Mitra P, Slaughter MM - J. Gen. Physiol. (2002)

Bottom Line: Ca(2+) permeation through the kainic acid receptor had no effect.Internal Ca(2+) chelation with 10 mM BAPTA eliminated SMOCs, whereas 10 mM EGTA had no effect.This amplified Ca(2+) signal in turn activates BK channels in a discontinuous fashion, resulting in randomly occurring SMOCs.

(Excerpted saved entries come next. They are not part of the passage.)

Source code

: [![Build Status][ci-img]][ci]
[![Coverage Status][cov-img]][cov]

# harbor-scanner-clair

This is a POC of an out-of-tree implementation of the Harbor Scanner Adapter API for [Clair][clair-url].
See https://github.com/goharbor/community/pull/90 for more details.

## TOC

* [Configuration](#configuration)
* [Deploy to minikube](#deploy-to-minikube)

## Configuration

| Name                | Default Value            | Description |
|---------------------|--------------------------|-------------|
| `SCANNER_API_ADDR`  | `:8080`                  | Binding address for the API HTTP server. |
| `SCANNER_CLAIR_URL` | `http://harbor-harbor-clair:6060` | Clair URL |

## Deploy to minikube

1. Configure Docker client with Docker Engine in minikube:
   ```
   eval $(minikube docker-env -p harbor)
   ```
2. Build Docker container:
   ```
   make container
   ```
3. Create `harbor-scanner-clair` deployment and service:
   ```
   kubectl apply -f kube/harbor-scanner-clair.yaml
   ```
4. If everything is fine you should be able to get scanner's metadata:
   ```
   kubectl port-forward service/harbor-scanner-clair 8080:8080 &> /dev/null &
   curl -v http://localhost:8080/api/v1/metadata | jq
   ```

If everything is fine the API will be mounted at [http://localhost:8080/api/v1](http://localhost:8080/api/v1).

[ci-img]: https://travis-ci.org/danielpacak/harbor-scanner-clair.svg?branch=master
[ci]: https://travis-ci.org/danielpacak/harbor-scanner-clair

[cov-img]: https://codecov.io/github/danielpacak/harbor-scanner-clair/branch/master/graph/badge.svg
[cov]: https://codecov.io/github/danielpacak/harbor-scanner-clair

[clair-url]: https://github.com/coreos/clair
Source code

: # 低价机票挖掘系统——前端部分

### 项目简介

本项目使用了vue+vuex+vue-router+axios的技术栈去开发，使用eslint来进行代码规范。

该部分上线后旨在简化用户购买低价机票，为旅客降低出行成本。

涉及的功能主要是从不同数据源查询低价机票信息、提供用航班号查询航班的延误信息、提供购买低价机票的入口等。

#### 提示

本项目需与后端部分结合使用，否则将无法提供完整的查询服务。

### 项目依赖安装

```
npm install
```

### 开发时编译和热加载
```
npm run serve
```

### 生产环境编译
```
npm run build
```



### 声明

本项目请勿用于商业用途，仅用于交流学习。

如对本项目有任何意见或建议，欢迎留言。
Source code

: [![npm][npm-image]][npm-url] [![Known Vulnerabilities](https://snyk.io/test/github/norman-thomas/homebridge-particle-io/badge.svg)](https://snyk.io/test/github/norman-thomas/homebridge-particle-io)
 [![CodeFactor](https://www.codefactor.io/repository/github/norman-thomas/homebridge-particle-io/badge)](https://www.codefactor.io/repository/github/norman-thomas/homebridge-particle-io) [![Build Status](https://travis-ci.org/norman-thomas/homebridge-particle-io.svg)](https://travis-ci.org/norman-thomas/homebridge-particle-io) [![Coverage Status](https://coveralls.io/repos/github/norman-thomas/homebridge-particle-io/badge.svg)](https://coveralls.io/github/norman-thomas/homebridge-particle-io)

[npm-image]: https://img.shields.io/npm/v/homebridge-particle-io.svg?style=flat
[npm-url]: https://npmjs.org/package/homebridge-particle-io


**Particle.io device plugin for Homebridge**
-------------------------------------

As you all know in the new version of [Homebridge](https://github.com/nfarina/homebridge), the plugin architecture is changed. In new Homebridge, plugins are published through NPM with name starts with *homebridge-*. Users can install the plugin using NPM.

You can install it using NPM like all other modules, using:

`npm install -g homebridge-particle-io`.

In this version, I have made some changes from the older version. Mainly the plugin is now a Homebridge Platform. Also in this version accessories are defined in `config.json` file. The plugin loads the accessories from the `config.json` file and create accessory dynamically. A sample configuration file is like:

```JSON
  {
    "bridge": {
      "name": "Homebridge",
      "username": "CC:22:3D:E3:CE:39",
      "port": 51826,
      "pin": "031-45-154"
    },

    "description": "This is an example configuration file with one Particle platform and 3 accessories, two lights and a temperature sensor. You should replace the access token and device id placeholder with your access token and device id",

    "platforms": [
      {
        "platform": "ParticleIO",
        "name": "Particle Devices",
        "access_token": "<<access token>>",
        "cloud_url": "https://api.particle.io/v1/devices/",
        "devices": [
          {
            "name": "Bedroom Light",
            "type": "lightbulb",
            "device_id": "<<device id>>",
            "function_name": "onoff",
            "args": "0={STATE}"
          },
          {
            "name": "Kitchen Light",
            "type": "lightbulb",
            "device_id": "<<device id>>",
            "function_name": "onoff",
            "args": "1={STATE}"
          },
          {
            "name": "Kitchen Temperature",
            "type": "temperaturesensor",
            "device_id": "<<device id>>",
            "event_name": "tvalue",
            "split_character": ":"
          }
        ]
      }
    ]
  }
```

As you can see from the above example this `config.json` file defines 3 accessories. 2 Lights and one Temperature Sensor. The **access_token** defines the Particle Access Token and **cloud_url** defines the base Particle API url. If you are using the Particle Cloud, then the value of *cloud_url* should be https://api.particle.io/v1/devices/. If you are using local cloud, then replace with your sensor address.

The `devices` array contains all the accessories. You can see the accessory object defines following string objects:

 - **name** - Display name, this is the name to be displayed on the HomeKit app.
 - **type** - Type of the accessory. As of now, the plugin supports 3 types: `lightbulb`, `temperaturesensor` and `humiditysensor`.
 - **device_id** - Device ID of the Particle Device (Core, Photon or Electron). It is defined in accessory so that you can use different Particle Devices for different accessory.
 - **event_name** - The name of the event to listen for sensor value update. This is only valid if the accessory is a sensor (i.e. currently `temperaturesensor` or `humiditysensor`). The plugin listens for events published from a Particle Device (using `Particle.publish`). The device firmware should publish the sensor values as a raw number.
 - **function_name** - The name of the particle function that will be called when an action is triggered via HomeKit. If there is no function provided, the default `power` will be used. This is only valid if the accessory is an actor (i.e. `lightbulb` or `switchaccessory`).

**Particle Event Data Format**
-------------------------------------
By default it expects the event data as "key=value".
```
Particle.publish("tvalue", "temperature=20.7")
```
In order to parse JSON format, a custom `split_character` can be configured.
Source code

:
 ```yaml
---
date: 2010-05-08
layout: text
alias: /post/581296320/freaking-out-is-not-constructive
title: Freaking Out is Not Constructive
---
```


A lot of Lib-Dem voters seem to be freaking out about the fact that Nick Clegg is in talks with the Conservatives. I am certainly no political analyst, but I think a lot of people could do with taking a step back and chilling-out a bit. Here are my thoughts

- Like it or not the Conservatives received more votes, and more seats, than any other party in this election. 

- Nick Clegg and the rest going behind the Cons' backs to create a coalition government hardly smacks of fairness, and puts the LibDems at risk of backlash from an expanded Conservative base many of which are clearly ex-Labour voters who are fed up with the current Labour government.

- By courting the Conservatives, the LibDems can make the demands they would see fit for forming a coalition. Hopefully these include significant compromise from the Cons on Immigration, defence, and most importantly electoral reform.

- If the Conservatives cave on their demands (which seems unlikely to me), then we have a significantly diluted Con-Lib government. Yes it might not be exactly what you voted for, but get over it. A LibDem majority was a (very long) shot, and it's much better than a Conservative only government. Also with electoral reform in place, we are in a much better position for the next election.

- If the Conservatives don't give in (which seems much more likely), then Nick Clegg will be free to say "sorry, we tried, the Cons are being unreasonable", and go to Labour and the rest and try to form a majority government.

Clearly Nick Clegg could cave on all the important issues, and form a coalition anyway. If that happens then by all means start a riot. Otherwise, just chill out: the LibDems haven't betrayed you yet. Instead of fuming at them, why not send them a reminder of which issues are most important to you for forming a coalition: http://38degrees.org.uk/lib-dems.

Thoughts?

View Article: PubMed Central - PubMed

Affiliation: Department of Physiology and Biophysics, School of Medicine, State University of New York at Buffalo, Buffalo, NY 14214, USA.

ABSTRACT
A subtype of retinal amacrine cells displayed a distinctive array of K(+) currents. Spontaneous miniature outward currents (SMOCs) were observed in the narrow voltage range of -60 to -40 mV. Depolarizations above approximately -40 mV were associated with the disappearance of SMOCs and the appearance of transient (I(to)) and sustained (I(so)) outward K(+) currents. I(to) appeared at about -40 mV and its apparent magnitude was biphasic with voltage, whereas I(so) appeared near -30 mV and increased linearly. SMOCs, I(to), and a component of I(so) were Ca(2+) dependent. SMOCs were spike shaped, occurred randomly, and had decay times appreciably longer than the time to peak. In the presence of cadmium or cobalt, SMOCs with pharmacologic properties identical to those seen in normal Ringer's could be generated at voltages of -20 mV and above. Their mean amplitude was Nernstian with respect to [K(+)](ext) and they were blocked by tetraethylammonium. SMOCs were inhibited by iberiotoxin, were insensitive to apamin, and eliminated by nominally Ca(2+)-free solutions, indicative of BK-type Ca(2+)-activated K(+) currents. Dihydropyridine Ca(2+) channel antagonists and agonists decreased and increased SMOC frequencies, respectively. Ca(2+) permeation through the kainic acid receptor had no effect. Blockade of organelle Ca(2+) channels by ryanodine, or intracellular Ca(2+) store depletion with caffeine, eradicated SMOCs. Internal Ca(2+) chelation with 10 mM BAPTA eliminated SMOCs, whereas 10 mM EGTA had no effect. These results suggest a mechanism whereby Ca(2+) influx through L-type Ca(2+) channels and its subsequent amplification by Ca(2+)-induced Ca(2+) release via the ryanodine receptor leads to a localized elevation of internal Ca(2+). This amplified Ca(2+) signal in turn activates BK channels in a discontinuous fashion, resulting in randomly occurring SMOCs.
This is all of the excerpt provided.